## Task details
Reproduce exactly, and only, the lines running from the start of the entries below to the line containing "Undo Changes".

══ Stored data ══

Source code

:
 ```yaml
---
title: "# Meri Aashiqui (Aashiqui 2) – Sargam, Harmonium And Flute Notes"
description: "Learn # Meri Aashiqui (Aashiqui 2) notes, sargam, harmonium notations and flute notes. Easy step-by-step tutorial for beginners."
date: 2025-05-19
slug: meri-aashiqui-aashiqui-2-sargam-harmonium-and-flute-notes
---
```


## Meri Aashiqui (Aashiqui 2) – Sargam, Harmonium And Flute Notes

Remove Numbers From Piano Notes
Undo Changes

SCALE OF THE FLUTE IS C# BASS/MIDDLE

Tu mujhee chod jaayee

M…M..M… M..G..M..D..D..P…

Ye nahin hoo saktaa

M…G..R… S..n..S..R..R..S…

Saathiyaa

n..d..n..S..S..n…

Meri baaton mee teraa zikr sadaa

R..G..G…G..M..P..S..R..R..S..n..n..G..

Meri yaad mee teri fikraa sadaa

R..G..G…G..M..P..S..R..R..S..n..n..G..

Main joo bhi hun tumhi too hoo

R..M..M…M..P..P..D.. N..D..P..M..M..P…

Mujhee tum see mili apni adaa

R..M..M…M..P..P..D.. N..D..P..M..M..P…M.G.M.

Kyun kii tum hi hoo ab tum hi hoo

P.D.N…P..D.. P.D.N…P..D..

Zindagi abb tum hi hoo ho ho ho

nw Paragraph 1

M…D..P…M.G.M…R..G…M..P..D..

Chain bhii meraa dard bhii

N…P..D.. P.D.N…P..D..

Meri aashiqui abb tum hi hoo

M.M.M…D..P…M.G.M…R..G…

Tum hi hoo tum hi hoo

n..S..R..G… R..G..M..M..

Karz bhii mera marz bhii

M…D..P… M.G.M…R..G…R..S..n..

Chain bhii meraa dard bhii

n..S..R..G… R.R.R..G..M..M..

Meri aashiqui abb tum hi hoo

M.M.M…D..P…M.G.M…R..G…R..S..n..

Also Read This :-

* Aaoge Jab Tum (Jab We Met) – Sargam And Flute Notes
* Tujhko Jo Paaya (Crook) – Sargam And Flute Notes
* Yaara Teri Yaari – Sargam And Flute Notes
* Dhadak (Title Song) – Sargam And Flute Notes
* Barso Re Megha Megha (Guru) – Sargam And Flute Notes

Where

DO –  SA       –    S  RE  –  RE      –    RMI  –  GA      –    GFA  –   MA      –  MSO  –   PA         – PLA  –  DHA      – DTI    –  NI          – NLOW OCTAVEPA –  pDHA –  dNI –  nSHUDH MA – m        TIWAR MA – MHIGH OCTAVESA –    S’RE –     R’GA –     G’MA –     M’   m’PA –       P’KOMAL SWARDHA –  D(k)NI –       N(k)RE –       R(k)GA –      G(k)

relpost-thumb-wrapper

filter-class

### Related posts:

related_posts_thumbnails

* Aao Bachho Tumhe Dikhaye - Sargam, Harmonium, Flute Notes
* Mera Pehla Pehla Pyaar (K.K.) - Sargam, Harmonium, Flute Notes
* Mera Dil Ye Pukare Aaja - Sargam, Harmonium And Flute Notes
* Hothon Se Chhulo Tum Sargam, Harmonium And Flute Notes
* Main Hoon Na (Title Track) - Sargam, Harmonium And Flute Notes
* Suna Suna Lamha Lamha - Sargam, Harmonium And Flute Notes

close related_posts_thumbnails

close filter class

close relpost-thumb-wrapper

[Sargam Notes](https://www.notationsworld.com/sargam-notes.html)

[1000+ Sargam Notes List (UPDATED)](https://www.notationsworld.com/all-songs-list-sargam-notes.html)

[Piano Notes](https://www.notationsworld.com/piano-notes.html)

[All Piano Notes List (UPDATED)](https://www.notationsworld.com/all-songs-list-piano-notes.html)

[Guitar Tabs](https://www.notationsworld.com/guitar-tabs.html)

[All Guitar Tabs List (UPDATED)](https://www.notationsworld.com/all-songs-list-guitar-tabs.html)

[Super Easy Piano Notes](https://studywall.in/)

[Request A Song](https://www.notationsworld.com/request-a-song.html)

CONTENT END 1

═══

## Solution for this problem
Source code

:
 ```yaml
---
title: "# Meri Aashiqui (Aashiqui 2) – Sargam, Harmonium And Flute Notes"
description: "Learn # Meri Aashiqui (Aashiqui 2) notes, sargam, harmonium notations and flute notes. Easy step-by-step tutorial for beginners."
date: 2025-05-19
slug: meri-aashiqui-aashiqui-2-sargam-harmonium-and-flute-notes
---
```


## Meri Aashiqui (Aashiqui 2) – Sargam, Harmonium And Flute Notes

Remove Numbers From Piano Notes
Undo Changes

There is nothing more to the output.